> Input material
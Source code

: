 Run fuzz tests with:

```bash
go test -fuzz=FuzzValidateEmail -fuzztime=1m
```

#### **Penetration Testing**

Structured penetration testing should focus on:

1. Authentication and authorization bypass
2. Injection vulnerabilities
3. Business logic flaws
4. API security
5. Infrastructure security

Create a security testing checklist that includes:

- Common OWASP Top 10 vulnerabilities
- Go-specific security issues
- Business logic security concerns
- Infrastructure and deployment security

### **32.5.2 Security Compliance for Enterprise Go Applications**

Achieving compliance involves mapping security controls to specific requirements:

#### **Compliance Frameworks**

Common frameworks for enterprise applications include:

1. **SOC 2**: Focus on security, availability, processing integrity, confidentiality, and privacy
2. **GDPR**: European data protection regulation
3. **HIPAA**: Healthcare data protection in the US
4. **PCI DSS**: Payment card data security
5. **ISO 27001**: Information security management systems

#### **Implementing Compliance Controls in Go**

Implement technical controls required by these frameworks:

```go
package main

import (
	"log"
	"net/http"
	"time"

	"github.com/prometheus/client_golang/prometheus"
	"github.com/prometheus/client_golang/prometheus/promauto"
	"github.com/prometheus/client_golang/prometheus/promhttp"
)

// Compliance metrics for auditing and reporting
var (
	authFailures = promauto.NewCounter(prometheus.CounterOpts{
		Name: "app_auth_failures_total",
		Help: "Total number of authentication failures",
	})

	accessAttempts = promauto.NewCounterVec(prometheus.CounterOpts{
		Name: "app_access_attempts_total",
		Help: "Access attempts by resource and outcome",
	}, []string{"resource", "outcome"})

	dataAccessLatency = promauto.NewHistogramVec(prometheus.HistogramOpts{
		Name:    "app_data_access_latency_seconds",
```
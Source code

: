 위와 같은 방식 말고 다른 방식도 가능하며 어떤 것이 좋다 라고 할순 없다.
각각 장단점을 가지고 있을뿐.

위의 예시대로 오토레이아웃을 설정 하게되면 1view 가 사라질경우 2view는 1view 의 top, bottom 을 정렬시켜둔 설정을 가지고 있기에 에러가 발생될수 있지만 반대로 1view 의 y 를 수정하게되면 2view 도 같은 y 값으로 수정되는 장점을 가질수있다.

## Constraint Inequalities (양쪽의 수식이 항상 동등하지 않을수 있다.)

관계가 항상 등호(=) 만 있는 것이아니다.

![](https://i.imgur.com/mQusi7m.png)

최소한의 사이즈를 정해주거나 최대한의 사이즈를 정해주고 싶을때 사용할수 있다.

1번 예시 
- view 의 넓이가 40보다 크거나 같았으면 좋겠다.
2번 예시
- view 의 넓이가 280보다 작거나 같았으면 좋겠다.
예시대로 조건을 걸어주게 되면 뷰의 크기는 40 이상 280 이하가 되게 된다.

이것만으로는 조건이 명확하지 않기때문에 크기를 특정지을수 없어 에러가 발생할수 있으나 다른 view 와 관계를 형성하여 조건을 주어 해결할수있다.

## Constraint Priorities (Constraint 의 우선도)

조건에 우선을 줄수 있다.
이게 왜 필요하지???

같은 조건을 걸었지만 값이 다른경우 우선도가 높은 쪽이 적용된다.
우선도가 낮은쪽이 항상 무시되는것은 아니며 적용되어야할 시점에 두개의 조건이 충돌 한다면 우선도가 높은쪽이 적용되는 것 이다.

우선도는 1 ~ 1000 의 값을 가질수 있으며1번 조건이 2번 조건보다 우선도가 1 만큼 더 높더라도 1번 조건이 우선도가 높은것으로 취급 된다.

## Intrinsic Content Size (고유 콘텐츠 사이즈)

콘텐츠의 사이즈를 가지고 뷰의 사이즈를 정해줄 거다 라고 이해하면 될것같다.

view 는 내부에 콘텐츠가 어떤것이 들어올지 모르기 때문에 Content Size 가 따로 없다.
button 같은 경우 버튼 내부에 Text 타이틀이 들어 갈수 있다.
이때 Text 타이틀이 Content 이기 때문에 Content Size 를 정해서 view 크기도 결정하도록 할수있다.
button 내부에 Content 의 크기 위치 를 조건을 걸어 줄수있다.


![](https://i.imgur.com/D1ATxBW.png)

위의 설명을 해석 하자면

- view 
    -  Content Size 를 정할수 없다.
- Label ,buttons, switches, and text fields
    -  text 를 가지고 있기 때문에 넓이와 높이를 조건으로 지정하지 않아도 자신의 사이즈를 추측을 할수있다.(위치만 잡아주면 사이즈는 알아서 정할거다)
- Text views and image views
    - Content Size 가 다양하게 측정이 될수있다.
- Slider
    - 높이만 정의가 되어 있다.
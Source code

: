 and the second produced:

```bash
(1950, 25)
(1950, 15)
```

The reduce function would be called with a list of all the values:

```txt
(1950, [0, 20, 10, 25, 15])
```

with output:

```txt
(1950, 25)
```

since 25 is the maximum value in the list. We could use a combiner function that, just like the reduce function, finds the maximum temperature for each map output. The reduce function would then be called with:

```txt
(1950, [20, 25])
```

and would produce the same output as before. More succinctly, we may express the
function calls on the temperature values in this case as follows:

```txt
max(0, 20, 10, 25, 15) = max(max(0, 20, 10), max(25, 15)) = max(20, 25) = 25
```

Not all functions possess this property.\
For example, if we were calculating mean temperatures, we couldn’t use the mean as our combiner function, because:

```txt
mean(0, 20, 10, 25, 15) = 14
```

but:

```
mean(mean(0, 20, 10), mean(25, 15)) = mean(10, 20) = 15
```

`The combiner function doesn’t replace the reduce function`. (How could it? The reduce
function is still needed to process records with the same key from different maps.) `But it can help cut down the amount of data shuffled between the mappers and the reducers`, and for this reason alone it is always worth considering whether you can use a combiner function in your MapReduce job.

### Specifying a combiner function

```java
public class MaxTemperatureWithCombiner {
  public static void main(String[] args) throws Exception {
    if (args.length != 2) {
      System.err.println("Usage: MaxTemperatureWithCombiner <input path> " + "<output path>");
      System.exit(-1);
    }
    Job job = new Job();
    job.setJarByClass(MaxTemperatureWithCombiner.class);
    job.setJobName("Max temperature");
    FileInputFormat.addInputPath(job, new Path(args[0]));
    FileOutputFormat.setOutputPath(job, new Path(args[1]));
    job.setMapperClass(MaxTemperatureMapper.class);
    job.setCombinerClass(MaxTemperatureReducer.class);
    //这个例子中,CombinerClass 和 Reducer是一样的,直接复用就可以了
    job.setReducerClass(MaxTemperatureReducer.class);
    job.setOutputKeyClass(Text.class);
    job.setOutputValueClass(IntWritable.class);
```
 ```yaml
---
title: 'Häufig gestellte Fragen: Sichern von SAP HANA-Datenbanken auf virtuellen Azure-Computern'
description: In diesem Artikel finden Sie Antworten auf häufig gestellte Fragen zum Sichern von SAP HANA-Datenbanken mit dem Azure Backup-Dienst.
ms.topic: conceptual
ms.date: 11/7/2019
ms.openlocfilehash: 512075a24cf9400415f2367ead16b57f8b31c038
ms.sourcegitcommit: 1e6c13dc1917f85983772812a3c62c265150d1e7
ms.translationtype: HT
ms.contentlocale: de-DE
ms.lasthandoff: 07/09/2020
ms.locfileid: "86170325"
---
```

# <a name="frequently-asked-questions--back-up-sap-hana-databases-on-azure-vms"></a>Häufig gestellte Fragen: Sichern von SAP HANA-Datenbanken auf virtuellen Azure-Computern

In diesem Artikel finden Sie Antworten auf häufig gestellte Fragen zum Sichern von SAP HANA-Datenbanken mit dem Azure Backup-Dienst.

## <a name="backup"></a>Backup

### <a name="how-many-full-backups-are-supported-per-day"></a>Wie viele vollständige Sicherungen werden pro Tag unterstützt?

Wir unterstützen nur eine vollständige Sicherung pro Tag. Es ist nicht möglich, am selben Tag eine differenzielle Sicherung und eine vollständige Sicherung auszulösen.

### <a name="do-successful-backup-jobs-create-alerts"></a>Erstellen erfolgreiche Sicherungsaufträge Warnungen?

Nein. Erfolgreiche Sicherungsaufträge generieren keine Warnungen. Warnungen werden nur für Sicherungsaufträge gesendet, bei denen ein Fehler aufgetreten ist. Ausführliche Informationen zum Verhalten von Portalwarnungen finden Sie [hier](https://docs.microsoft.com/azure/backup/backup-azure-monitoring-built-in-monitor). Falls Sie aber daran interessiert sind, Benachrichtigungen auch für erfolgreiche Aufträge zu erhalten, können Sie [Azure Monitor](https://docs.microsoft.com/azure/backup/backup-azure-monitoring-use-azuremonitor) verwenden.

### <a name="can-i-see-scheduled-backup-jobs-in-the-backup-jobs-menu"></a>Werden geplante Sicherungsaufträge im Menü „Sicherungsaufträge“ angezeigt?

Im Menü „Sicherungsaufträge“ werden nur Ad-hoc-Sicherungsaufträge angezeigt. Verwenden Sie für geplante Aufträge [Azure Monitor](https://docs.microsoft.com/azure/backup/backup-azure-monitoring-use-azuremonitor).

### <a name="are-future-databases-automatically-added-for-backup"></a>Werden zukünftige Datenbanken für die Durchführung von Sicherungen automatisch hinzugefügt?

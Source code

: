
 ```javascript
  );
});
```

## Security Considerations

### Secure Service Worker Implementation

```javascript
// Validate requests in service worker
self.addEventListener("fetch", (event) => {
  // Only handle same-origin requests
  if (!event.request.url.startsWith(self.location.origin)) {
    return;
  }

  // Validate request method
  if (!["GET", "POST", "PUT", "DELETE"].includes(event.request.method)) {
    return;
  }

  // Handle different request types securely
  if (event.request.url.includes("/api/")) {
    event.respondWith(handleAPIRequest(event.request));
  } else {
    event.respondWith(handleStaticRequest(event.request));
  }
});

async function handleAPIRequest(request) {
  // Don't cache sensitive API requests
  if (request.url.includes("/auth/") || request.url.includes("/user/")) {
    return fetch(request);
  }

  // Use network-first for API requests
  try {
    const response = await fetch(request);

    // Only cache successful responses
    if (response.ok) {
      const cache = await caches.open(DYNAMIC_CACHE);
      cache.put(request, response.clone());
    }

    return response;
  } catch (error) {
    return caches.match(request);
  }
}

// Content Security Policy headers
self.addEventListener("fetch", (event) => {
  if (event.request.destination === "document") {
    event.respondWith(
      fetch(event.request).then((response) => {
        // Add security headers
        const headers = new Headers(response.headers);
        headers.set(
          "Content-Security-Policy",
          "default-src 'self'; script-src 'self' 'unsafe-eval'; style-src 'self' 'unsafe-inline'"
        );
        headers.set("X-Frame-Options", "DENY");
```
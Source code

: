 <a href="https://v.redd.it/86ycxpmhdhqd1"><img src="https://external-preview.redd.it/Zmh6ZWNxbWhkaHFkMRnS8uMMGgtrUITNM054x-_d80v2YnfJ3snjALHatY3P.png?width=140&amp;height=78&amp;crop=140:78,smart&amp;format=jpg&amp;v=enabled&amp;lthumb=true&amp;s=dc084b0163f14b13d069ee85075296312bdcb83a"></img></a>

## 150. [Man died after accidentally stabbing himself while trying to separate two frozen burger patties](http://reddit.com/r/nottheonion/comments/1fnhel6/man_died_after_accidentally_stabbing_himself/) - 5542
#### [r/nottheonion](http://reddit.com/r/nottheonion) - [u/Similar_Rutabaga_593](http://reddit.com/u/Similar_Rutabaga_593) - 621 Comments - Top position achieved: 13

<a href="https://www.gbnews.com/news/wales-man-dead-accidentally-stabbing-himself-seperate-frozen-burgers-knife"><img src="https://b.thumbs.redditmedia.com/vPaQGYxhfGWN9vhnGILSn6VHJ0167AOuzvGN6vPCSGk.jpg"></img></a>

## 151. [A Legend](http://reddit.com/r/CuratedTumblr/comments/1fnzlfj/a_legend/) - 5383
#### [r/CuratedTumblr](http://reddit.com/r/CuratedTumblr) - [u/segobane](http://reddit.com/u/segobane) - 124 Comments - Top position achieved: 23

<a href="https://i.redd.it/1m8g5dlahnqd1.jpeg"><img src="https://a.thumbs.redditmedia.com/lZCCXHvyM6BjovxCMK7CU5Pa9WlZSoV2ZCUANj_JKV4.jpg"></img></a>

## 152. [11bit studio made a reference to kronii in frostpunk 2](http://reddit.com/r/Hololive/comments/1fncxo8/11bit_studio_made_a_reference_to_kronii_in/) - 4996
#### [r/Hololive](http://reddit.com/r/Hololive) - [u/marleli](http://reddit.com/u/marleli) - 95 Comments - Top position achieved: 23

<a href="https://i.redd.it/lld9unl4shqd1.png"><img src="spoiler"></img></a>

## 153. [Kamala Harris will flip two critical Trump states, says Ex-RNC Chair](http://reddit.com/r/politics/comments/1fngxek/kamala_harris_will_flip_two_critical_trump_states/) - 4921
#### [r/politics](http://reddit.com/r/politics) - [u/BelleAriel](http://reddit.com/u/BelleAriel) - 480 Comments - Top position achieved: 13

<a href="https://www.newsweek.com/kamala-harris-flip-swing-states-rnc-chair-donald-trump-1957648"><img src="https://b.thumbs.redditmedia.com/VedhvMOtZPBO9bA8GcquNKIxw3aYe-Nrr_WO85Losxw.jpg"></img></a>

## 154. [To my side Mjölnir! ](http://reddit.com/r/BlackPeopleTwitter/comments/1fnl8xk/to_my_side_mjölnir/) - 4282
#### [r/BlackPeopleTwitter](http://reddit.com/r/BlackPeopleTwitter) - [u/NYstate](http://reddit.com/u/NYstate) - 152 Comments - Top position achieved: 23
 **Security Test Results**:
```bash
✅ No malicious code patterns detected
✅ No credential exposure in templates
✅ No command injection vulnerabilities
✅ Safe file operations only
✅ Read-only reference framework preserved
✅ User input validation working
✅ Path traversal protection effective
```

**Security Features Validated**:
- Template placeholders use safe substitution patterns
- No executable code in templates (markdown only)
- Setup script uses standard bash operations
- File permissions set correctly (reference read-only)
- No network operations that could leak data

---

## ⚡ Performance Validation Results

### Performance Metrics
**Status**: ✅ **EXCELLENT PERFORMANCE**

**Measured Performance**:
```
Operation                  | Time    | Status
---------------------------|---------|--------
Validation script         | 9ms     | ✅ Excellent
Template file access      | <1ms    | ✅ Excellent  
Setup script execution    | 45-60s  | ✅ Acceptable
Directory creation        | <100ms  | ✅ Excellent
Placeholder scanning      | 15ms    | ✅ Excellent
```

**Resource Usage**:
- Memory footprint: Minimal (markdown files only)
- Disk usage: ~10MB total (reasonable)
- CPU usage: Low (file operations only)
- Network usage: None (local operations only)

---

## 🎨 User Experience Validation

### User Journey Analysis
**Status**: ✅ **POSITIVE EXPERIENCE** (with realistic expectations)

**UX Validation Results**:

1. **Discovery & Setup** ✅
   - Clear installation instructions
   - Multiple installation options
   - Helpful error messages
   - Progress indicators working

> Work instructions
Report only how many lines in the records contain the word "outcome".

> Written solution
2